While the stars shine remaining in everlasting day, and while the seas swell, this our laurel shall be green; our famous name shall be echoed to the skies, and everywhere Skelton shall be remembered as another Adonis.
The lines are ostentatiously learned, with echoes of Virgil’s Aeneid III.86 (mansura sidera), Ovid’s Ex PontoI.xii.54 (aequora tument), and Horace’s Ode’s II.xvi.4 (sidera fulgent) (Brownlow 175). They are in keeping with the image of the author in his study on the recto of Garlande’s titlepage; yet the choice of Adonis as Skelton’s mythical counterpart points to a different aspect of the poet’s art. Loved by Venus for his beauty, the youth Adonis was fatally wounded by a wild boar and bled to death in Venus’s arms. As she mourned her lover, Venus caused anemones to grow wherever his blood fell and declared a festival on the anniversary of his death (Ovid X.716–39). Together, the Skelton Poeta woodcut and alter Adonis verse transform Skelton the university laureate and orator regius into Skelton Poeta the bearer of vitality. As Mary C. Erler explains,
Skelton here conflates the mythic Adonis, the French woodcut’s branch-bearing figure, and himself, the living poet. […] Despite Skelton’s monumental vanity, centrally displayed in Garlande of Laurell, it is Adonis as embodiment of vegetative renewal, rather than of seductive beauty, whom the poet intends when he speaks of himself as ‘alter adonis’. (Erler 21, 22)

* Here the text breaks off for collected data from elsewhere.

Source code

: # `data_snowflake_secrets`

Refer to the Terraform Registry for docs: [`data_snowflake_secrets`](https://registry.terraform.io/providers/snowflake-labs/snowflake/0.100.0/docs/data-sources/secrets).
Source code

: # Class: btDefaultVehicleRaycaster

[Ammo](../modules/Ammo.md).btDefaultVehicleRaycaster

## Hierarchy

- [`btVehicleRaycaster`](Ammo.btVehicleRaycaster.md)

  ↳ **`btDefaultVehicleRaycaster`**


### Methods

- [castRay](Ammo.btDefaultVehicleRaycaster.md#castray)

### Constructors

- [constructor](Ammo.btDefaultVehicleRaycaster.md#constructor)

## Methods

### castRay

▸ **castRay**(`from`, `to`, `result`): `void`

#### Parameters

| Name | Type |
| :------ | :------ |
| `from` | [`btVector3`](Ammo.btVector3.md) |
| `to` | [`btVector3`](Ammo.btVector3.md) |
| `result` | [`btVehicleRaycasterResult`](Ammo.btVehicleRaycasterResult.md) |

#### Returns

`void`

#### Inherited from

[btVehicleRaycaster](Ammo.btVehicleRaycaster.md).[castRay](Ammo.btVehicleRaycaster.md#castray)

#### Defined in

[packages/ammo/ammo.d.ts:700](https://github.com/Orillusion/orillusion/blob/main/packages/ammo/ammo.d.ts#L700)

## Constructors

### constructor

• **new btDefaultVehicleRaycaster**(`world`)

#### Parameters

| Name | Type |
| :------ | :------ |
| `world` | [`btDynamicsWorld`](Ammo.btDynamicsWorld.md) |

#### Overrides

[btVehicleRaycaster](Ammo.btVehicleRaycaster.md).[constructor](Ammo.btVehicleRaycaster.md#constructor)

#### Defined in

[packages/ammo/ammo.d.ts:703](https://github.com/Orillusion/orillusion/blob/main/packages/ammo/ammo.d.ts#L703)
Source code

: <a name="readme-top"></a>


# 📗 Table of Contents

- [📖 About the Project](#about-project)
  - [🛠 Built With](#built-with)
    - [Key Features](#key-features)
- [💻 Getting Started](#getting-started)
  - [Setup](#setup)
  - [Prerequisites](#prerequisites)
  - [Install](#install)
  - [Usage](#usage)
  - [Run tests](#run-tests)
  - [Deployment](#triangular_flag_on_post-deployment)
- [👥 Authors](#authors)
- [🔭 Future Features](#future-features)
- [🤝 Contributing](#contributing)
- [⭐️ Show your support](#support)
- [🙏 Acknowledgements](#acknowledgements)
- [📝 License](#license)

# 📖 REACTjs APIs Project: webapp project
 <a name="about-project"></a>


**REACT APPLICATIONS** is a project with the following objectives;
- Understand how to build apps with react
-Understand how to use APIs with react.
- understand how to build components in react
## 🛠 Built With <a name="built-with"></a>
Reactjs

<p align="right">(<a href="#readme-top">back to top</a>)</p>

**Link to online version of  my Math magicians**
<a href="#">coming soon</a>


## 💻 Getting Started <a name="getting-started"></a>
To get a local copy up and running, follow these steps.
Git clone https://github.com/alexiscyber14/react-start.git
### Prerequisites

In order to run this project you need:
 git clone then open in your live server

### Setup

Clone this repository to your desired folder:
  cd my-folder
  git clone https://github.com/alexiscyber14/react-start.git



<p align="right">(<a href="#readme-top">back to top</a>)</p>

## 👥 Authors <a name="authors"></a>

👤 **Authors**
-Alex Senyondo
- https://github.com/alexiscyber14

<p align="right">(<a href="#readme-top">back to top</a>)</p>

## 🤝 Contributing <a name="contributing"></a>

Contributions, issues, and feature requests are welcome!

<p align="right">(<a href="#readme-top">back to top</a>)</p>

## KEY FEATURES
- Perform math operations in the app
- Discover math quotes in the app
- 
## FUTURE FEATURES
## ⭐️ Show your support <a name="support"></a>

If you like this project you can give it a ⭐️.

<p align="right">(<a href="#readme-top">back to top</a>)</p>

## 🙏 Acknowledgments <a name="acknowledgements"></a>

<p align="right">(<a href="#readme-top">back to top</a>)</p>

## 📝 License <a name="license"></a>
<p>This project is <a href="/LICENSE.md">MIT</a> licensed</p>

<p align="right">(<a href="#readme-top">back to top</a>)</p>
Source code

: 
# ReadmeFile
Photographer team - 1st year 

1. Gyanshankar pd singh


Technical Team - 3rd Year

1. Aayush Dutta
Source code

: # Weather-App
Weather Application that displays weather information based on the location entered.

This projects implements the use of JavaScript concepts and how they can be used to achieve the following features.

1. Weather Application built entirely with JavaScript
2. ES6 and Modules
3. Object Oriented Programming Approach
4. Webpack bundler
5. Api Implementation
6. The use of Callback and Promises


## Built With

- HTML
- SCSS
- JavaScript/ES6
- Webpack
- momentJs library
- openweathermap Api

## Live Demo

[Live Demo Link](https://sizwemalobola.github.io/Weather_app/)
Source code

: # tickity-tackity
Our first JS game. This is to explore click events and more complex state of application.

We must judge for ourselves whether Skelton’s Garlande constitutes a display of ‘monumental vanity’. It is certainly a testament to the ingenuity and inventiveness of an underappreciated English poet – ironic, given the pronouncement of his Queen of Fame – and the eclecticism of early English print. From the seedbed of biography, humanist learning, and iconography, the Garlande yields a poet and an idea of English poetry at once transcendent and sui generis. Five hundred years later, the Garlande or Chapelet of Laurell remains a book which deserves ‘remebrauns’.
Works Cited
Bateson, Mary (ed.). Grace-Book B: Containing the Proctors’ Accounts and Other Records of the University of Cambridge for the Years 1488–1511. Cambridge: Cambridge University Press. 2 vols.
Campbell, William, Materials for a History of the Reign of Henry VII: From Original Documents Preserved in the Public Record Office. London: Longman, 1873. 2 vols.
Compost et kalendrier des bergères. Paris: G. Marchand, 1499.
Erler, Mary C. ‘Early Woodcuts of Skelton: The Uses of Convention’. Bulletin of Research in the Humanities, vol. 87, 1986–87, pp. 17–28.
Ovid. Metamorphoses, 3rd edn, translated by Frank Justus Miller, revised by G. P. Goold. Cambridge, MA: Harvard University Press, 1977–84. 2 vols.
Skelton, John. The Book of the Laurel, edited by F. W. Brownlow. Newark: University of Delaware Press, 1990.
Skelton, John. The Complete English Poems of John Skelton, rev. ed., edited by John Scattergood. Liverpool: Liverpool University Press, 2015. All quotations from Skelton and translations of his Latin verse are from this edition.
Skelton John. A ryght delectable treatyse upon a goodly garlande or chapelet of laurel…. London: Richard Faques, 1523.